Perhaps this can be attributed to its secondary, but more impressive qualities. The tower has a programmable, high-tech sound and LED lighting system with 278 color choices, according to Wheaton Sprague Building Envelope.
It is akin to a ludicrously large and expensive Amazon Echo built into the grounds of DSU. Its size, flashy lights and powerful stereos raised concerns about audio and light pollution, as well as for the local wildlife; however, the tower is essentially benign, despite its alien appearance.
“Just before the tower was built, there were some concerns about the tower being a source of light pollution at night,” biology professor Marius van der Merwe said. “This concern was not about wildlife, but about the potential impact on the visibility of stars at night.”
But since the tower was built, that concern largely disappeared, Merwe said.
The tower shines more than 100 feet in the air at night, according to an article by St. George News. Birds are attracted to artificial light, which increases their odds of colliding with tall buildings, according to an article by UPI.

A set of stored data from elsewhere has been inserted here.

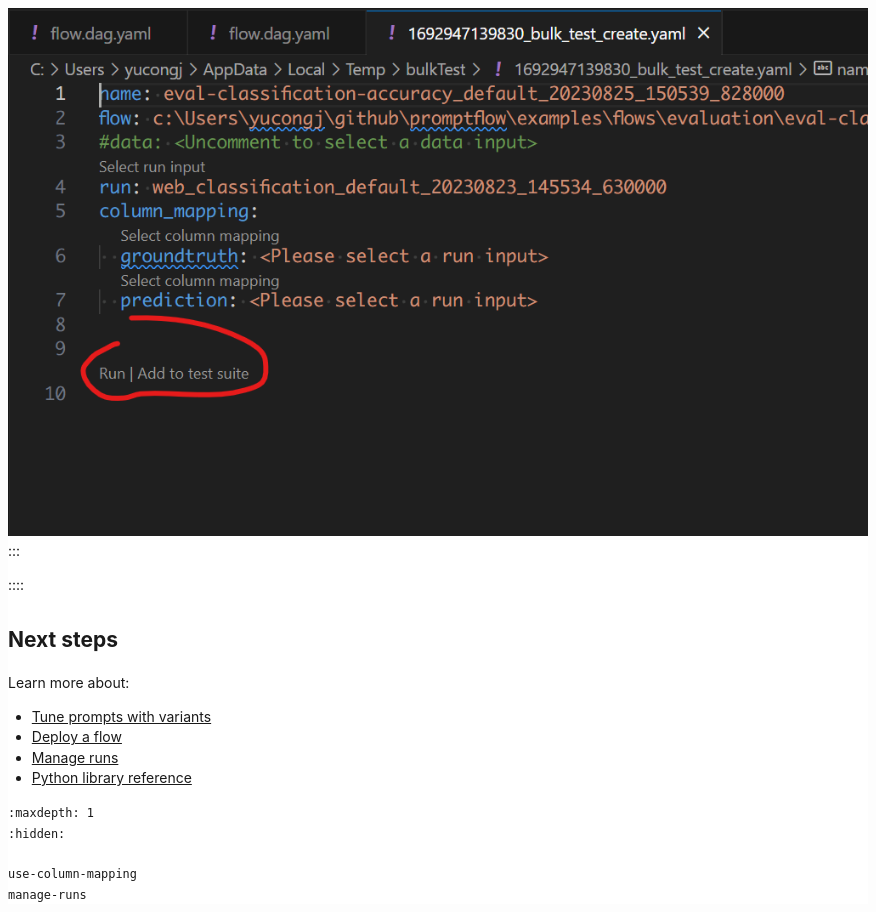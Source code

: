 ![img](../../media/how-to-guides/vscode_against_run_2.png)
:::

::::

## Next steps

Learn more about:
- [Tune prompts with variants](../tune-prompts-with-variants.md)
- [Deploy a flow](../deploy-a-flow/index.md)
- [Manage runs](./manage-runs.md)
- [Python library reference](../../reference/python-library-reference/promptflow-core/promptflow.rst)

```{toctree}
:maxdepth: 1
:hidden:

use-column-mapping
manage-runs
```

But despite my presumptions to the contrary, the bright, 80-foot clock tower covered in Plexiglas does not pose a threat to local birds.
“I don’t know about it blocking the path of birds, or why the gigantic Holland Building isn’t a problem and the relatively smaller clock tower would be,” said Geoff Smith, assistant professor of biology.
“The noise it makes could be disruptive, especially when it blares music certain times of the year, but this campus is busy and loud with lots of people,” Smith said.
The clock tower is a bit like a modern art painting: The more you’re exposed to it, the more you start to like it. It’s the mainstay, a beacon of stability in a campus that’s always moving. If you spot it out the window during class, you get lost in its triangle panels and Plexiglas accents.
I’ve come to look at the tower’s iconography as a symbol of the years spent at DSU, and the days I’ve been reassured or panicked by its obscured tracking of minutes.
Give the clock tower a chance, and it just might grow on you. It can be a comforting landmark, a longstanding memory, like a time capsule of your college education that opens when looking at it, and a sweet boombox and night light.